* Work order: Copy all the lines of the data that include the word "label".

* The input:
=======

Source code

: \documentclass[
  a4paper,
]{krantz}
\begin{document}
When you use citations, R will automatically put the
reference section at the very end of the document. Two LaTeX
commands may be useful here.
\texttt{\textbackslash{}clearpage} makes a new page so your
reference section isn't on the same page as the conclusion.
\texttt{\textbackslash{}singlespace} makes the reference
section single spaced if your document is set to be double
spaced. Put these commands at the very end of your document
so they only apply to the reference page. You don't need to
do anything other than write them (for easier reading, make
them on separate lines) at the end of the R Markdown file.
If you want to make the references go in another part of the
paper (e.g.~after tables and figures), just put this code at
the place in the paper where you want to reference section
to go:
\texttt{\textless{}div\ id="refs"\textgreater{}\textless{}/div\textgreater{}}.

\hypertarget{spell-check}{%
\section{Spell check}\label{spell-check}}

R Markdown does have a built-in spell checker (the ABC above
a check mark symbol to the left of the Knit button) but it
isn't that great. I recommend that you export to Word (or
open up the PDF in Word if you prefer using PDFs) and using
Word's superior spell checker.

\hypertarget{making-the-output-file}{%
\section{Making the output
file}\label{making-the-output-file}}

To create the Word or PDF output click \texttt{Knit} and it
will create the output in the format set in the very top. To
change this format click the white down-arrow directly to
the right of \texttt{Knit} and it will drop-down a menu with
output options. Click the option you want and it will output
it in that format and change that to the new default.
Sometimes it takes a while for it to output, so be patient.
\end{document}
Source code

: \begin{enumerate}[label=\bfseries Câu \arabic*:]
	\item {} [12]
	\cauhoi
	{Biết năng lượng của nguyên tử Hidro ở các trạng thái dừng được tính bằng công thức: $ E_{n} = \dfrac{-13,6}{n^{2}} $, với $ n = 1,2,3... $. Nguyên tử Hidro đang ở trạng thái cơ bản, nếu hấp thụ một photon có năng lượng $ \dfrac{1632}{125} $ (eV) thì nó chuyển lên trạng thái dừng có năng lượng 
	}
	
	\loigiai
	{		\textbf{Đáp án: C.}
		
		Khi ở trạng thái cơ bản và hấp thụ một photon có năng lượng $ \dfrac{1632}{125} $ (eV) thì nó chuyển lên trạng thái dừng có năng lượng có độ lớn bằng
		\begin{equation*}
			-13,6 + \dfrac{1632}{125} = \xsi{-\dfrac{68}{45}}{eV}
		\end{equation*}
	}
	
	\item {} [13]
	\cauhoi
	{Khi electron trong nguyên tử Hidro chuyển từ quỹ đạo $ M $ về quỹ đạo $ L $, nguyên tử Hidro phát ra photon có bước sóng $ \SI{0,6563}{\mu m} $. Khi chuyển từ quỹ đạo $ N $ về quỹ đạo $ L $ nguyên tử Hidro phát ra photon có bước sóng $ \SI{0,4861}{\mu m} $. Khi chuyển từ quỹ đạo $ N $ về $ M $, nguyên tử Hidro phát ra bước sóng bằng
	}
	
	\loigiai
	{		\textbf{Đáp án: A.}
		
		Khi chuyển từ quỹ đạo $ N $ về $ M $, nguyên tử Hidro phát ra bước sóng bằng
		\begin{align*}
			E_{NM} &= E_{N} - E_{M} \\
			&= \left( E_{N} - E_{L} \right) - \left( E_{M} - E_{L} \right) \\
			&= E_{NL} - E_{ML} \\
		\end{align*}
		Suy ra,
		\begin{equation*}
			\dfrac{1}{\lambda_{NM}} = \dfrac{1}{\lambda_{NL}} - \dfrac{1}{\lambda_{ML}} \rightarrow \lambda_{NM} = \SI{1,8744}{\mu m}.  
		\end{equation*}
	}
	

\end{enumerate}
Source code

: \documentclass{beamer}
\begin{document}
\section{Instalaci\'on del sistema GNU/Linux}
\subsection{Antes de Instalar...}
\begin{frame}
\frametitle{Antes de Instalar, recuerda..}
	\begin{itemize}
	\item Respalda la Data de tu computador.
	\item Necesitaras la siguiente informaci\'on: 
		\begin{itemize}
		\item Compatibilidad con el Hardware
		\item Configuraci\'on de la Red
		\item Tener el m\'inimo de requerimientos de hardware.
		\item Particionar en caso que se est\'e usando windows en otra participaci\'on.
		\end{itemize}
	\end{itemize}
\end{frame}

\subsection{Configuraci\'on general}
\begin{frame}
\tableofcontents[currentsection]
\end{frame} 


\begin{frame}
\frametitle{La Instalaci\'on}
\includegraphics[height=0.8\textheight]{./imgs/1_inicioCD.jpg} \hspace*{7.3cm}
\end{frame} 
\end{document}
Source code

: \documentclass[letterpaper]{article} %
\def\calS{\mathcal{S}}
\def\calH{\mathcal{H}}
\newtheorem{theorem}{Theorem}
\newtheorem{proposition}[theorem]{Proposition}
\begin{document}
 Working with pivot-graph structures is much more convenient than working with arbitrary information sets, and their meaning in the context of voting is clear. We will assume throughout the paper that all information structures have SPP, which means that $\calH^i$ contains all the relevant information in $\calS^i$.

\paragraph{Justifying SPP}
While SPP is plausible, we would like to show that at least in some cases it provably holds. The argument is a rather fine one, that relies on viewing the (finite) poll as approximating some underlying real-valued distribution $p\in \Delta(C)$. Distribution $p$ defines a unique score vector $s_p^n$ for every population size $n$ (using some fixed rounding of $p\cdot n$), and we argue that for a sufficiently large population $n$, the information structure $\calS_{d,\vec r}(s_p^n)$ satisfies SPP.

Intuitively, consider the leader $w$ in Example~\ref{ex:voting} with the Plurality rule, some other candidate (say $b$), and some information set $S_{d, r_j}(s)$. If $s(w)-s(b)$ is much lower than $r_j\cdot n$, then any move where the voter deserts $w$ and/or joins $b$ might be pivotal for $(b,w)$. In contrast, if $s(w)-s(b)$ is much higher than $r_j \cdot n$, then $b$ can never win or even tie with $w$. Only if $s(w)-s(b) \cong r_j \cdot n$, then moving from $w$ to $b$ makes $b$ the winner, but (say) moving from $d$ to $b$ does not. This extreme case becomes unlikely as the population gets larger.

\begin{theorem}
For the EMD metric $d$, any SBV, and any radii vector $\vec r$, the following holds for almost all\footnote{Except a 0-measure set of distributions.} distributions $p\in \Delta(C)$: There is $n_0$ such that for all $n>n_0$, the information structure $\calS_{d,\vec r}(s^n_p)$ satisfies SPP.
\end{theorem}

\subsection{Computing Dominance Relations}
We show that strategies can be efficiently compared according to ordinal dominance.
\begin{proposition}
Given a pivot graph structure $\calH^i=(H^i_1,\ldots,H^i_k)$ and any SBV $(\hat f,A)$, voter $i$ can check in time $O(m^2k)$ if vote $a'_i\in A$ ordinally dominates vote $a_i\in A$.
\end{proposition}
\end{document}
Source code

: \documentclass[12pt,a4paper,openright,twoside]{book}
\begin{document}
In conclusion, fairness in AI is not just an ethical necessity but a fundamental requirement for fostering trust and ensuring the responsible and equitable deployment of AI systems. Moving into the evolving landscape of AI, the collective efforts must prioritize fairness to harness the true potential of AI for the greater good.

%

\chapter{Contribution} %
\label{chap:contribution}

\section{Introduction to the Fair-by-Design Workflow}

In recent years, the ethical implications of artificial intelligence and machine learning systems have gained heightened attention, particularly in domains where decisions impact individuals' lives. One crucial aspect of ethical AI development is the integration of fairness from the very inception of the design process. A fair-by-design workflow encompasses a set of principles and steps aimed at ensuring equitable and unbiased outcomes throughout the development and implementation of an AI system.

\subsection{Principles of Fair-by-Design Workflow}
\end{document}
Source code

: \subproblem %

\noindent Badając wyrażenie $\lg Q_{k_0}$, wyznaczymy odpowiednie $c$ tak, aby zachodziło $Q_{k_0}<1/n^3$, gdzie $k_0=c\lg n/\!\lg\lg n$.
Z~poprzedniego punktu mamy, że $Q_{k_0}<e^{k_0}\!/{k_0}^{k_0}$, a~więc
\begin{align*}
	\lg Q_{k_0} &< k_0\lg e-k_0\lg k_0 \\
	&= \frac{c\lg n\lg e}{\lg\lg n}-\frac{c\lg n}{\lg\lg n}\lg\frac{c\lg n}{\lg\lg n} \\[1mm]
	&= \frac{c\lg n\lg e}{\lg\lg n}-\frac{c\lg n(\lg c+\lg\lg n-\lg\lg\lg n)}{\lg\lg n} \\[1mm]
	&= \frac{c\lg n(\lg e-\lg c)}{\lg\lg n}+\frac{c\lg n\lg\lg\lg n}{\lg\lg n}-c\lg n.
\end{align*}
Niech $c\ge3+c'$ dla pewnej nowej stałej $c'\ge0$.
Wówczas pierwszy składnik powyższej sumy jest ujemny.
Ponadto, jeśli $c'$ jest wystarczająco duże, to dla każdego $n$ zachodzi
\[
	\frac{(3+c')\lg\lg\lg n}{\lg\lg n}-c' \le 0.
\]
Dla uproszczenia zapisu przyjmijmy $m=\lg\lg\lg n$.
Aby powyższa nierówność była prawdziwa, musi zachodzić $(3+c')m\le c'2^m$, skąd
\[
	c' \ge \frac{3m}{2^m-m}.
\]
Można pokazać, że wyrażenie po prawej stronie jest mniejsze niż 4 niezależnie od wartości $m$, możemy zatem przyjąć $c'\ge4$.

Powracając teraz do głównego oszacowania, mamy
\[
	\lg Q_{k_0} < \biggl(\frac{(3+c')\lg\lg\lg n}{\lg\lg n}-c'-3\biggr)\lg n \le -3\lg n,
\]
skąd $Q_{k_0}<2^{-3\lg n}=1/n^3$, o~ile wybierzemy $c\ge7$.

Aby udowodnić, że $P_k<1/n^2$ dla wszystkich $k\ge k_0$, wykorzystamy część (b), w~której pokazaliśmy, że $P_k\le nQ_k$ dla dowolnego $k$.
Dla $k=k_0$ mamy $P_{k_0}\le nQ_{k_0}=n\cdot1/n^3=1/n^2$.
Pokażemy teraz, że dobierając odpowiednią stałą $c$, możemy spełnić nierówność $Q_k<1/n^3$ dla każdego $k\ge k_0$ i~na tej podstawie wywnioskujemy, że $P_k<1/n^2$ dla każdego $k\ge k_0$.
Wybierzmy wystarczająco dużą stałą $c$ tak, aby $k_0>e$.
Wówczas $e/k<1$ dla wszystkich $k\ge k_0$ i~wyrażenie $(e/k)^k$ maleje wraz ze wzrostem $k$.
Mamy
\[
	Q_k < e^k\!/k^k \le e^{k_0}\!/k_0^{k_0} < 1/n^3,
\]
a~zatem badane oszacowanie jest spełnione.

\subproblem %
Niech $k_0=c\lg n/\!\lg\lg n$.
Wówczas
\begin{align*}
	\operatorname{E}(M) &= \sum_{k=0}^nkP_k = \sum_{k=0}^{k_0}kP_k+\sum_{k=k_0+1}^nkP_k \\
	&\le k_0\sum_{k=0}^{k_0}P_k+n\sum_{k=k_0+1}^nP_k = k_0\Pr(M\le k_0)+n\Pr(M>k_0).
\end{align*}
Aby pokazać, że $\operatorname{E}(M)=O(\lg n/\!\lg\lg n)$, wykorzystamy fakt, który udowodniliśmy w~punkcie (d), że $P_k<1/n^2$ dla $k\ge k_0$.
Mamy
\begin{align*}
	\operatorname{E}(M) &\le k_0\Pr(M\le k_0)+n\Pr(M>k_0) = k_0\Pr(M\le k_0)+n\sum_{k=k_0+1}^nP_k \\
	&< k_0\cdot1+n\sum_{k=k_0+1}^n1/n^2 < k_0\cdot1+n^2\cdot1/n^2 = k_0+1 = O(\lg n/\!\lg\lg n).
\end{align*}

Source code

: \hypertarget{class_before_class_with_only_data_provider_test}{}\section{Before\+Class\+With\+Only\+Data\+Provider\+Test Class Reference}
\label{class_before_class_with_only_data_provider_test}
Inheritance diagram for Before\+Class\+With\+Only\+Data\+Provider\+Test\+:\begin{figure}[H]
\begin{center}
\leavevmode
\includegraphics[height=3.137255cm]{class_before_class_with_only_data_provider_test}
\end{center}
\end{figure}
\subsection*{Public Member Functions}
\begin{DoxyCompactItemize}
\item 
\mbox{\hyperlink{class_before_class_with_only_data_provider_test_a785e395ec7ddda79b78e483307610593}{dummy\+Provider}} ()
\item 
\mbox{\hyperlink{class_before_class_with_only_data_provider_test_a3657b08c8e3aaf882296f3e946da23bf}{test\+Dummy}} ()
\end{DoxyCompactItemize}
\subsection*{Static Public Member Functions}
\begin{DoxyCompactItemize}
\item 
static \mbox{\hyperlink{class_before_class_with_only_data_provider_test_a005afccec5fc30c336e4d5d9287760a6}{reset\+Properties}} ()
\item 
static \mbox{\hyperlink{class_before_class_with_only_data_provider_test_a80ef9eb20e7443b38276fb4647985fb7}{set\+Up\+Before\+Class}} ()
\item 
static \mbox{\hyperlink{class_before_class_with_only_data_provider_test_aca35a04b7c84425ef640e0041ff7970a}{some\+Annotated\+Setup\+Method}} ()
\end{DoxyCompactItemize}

=======

* Written response:
\section{Spell check}\label{spell-check}}
file}\label{making-the-output-file}}
: \begin{enumerate}[label=\bfseries Câu \arabic*:]
\label{chap:contribution}
\label{class_before_class_with_only_data_provider_test}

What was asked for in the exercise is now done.